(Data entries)
════════════════════
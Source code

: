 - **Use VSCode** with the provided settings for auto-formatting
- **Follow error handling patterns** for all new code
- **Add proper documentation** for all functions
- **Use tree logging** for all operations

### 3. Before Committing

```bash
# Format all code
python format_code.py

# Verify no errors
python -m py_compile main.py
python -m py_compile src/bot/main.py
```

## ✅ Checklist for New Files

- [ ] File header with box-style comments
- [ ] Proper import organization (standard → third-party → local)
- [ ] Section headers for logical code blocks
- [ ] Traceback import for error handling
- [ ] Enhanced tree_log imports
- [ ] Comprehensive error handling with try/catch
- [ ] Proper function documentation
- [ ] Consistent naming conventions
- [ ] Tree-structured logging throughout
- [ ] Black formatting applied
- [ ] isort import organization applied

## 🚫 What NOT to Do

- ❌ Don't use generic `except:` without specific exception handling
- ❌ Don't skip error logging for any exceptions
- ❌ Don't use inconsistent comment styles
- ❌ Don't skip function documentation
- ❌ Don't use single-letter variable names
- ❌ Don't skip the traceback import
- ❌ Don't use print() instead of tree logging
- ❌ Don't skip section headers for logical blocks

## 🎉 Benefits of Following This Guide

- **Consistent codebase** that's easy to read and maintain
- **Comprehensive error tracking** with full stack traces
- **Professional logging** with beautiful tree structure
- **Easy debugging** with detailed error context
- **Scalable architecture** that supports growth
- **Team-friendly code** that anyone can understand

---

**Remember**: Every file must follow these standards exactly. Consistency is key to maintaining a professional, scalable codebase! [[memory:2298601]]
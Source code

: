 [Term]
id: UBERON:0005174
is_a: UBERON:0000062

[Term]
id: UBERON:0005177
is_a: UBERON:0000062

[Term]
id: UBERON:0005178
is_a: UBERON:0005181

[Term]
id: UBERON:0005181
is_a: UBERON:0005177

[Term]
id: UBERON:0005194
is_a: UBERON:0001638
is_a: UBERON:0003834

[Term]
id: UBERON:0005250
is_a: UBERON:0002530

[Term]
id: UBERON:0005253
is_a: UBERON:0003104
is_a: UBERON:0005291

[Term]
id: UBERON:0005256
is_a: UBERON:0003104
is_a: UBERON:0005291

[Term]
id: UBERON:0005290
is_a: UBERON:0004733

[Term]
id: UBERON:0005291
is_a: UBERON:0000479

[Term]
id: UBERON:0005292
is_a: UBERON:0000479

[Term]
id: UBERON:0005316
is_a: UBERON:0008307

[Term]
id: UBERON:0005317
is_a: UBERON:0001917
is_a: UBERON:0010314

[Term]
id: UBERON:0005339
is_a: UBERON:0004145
════════════════════
=== Activity ===
Lines above that contain the string "organization" make up the answer.

=== Task response ===
- [ ] Proper import organization (standard → third-party → local)
- [ ] isort import organization applied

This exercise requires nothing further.